[Data to use]:
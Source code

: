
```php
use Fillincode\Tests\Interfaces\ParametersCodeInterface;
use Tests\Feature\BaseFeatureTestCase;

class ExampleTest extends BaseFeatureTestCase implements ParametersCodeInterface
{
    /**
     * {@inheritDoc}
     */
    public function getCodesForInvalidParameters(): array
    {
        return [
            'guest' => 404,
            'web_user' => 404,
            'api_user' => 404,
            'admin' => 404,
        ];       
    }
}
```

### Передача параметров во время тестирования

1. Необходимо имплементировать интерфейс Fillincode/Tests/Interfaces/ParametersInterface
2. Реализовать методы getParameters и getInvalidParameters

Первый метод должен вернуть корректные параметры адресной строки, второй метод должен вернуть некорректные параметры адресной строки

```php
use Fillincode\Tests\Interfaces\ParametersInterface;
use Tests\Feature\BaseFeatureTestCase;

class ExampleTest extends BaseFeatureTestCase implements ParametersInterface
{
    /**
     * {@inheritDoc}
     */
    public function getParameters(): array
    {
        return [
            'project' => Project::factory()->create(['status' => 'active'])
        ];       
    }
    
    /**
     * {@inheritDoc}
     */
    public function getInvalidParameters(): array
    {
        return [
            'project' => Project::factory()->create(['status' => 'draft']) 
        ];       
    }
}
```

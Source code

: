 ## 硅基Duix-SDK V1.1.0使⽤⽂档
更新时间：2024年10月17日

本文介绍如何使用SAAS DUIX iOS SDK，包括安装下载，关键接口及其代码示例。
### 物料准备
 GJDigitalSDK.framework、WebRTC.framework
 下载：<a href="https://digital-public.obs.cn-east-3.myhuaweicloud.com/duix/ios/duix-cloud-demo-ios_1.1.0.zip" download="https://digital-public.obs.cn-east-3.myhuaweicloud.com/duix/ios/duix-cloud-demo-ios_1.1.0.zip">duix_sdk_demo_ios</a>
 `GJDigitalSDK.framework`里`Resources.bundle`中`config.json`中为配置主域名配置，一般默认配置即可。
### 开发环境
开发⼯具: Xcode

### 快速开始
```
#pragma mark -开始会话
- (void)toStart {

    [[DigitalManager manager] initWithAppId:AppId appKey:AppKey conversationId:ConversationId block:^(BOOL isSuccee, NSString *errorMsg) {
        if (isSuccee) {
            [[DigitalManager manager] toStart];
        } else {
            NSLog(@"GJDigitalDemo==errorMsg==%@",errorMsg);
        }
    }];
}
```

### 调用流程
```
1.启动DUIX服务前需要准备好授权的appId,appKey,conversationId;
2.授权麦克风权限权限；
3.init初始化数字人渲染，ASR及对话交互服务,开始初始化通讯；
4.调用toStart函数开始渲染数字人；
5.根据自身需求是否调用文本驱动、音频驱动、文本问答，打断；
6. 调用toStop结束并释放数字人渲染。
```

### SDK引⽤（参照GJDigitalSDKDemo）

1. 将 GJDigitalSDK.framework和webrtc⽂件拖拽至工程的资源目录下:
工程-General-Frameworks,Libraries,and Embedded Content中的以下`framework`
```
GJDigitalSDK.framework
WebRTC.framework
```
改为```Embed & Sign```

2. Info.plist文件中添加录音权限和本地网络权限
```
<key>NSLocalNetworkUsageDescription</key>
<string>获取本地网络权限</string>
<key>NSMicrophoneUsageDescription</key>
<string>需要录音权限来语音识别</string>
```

[Assignment]: Transcribe the listing above exactly as shown.

[Response box]:
Source code

:
```php
use Fillincode\Tests\Interfaces\ParametersCodeInterface;
use Tests\Feature\BaseFeatureTestCase;

class ExampleTest extends BaseFeatureTestCase implements ParametersCodeInterface
{
    /**
     * {@inheritDoc}
     */
    public function getCodesForInvalidParameters(): array
    {
        return [
            'guest' => 404,
            'web_user' => 404,
            'api_user' => 404,
            'admin' => 404,
        ];       
    }
}
```

### Передача параметров во время тестирования

1. Необходимо имплементировать интерфейс Fillincode/Tests/Interfaces/ParametersInterface
2. Реализовать методы getParameters и getInvalidParameters

Первый метод должен вернуть корректные параметры адресной строки, второй метод должен вернуть некорректные параметры адресной строки

```php
use Fillincode\Tests\Interfaces\ParametersInterface;
use Tests\Feature\BaseFeatureTestCase;

class ExampleTest extends BaseFeatureTestCase implements ParametersInterface
{
    /**
     * {@inheritDoc}
     */
    public function getParameters(): array
    {
        return [
            'project' => Project::factory()->create(['status' => 'active'])
        ];       
    }
    
    /**
     * {@inheritDoc}
     */
    public function getInvalidParameters(): array
    {
        return [
            'project' => Project::factory()->create(['status' => 'draft']) 
        ];       
    }
}
```

Source code

: ## 硅基Duix-SDK V1.1.0使⽤⽂档
更新时间：2024年10月17日

本文介绍如何使用SAAS DUIX iOS SDK，包括安装下载，关键接口及其代码示例。
### 物料准备
 GJDigitalSDK.framework、WebRTC.framework
 下载：<a href="https://digital-public.obs.cn-east-3.myhuaweicloud.com/duix/ios/duix-cloud-demo-ios_1.1.0.zip" download="https://digital-public.obs.cn-east-3.myhuaweicloud.com/duix/ios/duix-cloud-demo-ios_1.1.0.zip">duix_sdk_demo_ios</a>
 `GJDigitalSDK.framework`里`Resources.bundle`中`config.json`中为配置主域名配置，一般默认配置即可。
### 开发环境
开发⼯具: Xcode

### 快速开始
```
#pragma mark -开始会话
- (void)toStart {

    [[DigitalManager manager] initWithAppId:AppId appKey:AppKey conversationId:ConversationId block:^(BOOL isSuccee, NSString *errorMsg) {
        if (isSuccee) {
            [[DigitalManager manager] toStart];
        } else {
            NSLog(@"GJDigitalDemo==errorMsg==%@",errorMsg);
        }
    }];
}
```

### 调用流程
```
1.启动DUIX服务前需要准备好授权的appId,appKey,conversationId;
2.授权麦克风权限权限；
3.init初始化数字人渲染，ASR及对话交互服务,开始初始化通讯；
4.调用toStart函数开始渲染数字人；
5.根据自身需求是否调用文本驱动、音频驱动、文本问答，打断；
6. 调用toStop结束并释放数字人渲染。
```

### SDK引⽤（参照GJDigitalSDKDemo）

1. 将 GJDigitalSDK.framework和webrtc⽂件拖拽至工程的资源目录下:
工程-General-Frameworks,Libraries,and Embedded Content中的以下`framework`
```
GJDigitalSDK.framework
WebRTC.framework
```
改为```Embed & Sign```

2. Info.plist文件中添加录音权限和本地网络权限
```
<key>NSLocalNetworkUsageDescription</key>
<string>获取本地网络权限</string>
<key>NSMicrophoneUsageDescription</key>
<string>需要录音权限来语音识别</string>
```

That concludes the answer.